Apache Flink Dataset And DataStream APIs

Apache Flink provides a rich set of APIs which are used to perform the transformation on the batch as well as the streaming data. Different types of Apache Flink transformation functions are joining, mapping, filtering, aggregating, sorting, and so on. We can use these transformations to apply to the distributed data in the Apache Flink cluster.

Let us see the different types of APIs offered by Apache Flink.


Apache Flink Dataset API

Apache Flink Dataset API performs the batch operation on the dataset. The dataset can be received by reading the local file or from different sources. Flink performs the transformation on the dataset using different types of transformation functions such as grouping, filtering, joining, after that the result is written on a distributed file or a standard output such as a command-line interface. We can use Dataset API with Java, Python, and Scala.

The following is an example of the Word count program that counts the number of word appearances. Please refer "Run a Flink Program" section to run this program.

public class WordCountProgram {
    public static void main(String[] args) throws Exception {
        final ExecutionEnvironment env = ExecutionEnvironment.getExecutionEnvironment();
        DataSet<String> text = env.fromElements( "Hello There! ", "Welcome to the Cloudduggu Apache Flink Tutorial");

        DataSet<Tuple2<String, Integer>> wordCounts = text
            .flatMap(new LineSplitter())
            .groupBy(0)
            .sum(1);

        wordCounts.print();
    }

    public static class LineSplitter implements FlatMapFunction<String, Tuple2<String, Integer>> {
        @Override
        public void flatMap(String line, Collector<Tuple2<String, Integer>> out) {
            for (String word : line.split(" ")) {
                out.collect(new Tuple2<String, Integer>(word, 1));
            }
        }
    }
}

Apache Flink DataStream API

Apache DataStream API handles the data that is continuous in form also called a stream. It receives stream data from various data sources such as files, message queue, socket streams and provides various transformation functions that we can use to perform a transformation on the stream data set such as aggregation, filtering, state updates, and so on. After processing the output is written to the file or on the command line terminal. We can use Java and Scala both to use Apache DataStream API.

The following is an example of the Word count program that receives data from another window in a stream form and calculates the word count.

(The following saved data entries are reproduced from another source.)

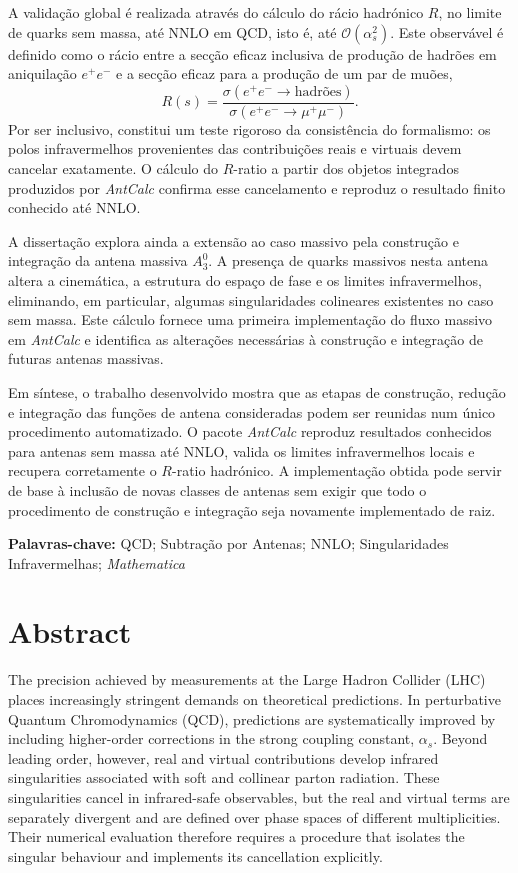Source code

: A validação global é realizada através do cálculo do rácio hadrónico \(R\), no
limite de quarks sem massa, até NNLO em QCD, isto é, até \(\mathcal{O}(\alpha_s^2)\).
Este observável é definido como o rácio entre a secção eficaz inclusiva de produção
de hadrões em aniquilação \(e^+e^-\) e a secção eficaz para a produção de um par de
muões,
\[
R(s) = \frac{\sigma(e^+e^-\to\text{hadrões})}{\sigma(e^+e^-\to\mu^+\mu^-)}.
\]
Por
ser inclusivo, constitui um teste rigoroso da consistência do formalismo: os polos
infravermelhos provenientes das contribuições reais e virtuais devem cancelar
exatamente. O cálculo do \(R\)-ratio a partir dos objetos integrados produzidos por
\textit{AntCalc} confirma esse cancelamento e reproduz o resultado finito conhecido até NNLO.

A dissertação explora ainda a extensão ao caso massivo pela construção e integração 
da antena massiva \(A_3^0\). A presença de quarks massivos nesta antena altera a cinemática, a estrutura
do espaço de fase e os limites infravermelhos, eliminando, em particular, algumas 
singularidades colineares existentes no caso sem massa. Este cálculo fornece uma 
primeira implementação do fluxo massivo em \textit{AntCalc} e identifica as alterações 
necessárias à construção e integração de futuras antenas massivas.

Em síntese, o trabalho desenvolvido mostra que as etapas de construção, redução e
integração das funções de antena consideradas podem ser reunidas num único
procedimento automatizado. O pacote \textit{AntCalc} reproduz
resultados conhecidos para antenas sem massa até NNLO, valida os limites
infravermelhos locais e recupera corretamente o \(R\)-ratio hadrónico. A
implementação obtida pode servir de base à inclusão de novas classes de antenas sem
exigir que todo o procedimento de construção e integração seja novamente implementado
de raiz.

\vspace{1cm}
\noindent\textbf{Palavras-chave:} QCD; Subtração por Antenas; NNLO; Singularidades Infravermelhas; \textit{Mathematica}

\chapter*{Abstract}

The precision achieved by measurements at the Large Hadron Collider (LHC) places
increasingly stringent demands on theoretical predictions. In perturbative Quantum
Chromodynamics (QCD), predictions are systematically improved
by including higher-order corrections in the strong coupling constant, \(\alpha_s\).
Beyond leading order, however, real and virtual contributions develop infrared
singularities associated with soft and collinear parton radiation. These singularities
cancel in infrared-safe observables, but the real and virtual terms are separately
divergent and are defined over phase spaces of different multiplicities. Their numerical evaluation
therefore requires a procedure that isolates the singular behaviour and implements
its cancellation explicitly.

import org.apache.flink.api.common.functions.FlatMapFunction;
import org.apache.flink.api.java.tuple.Tuple2;
import org.apache.flink.streaming.api.datastream.DataStream;
import org.apache.flink.streaming.api.environment.StreamExecutionEnvironment;
import org.apache.flink.streaming.api.windowing.time.Time;
import org.apache.flink.util.Collector;

public class WindowWord_program {

    public static void main(String[] args) throws Exception {

        StreamExecutionEnvironment env = StreamExecutionEnvironment.getExecutionEnvironment();

        DataStream<Tuple2<String, Integer>> dataStream = env
            .socketTextStream("localhost", 9999)
            .flatMap(new Splitter())
            .keyBy(0)
            .timeWindow(Time.seconds(5))
            .sum(1);

        dataStream.print();
        env.execute("Window WordCount");
    }

    public static class Splitter implements FlatMapFunction<String, Tuple2<String, Integer>> {
        @Override
        public void flatMap(String sentence, Collector<Tuple2<String, Integer>> out) throws Exception {
            for (String word: sentence.split(" ")) {
                out.collect(new Tuple2<String, Integer>(word, 1));
            }
        }
    }

}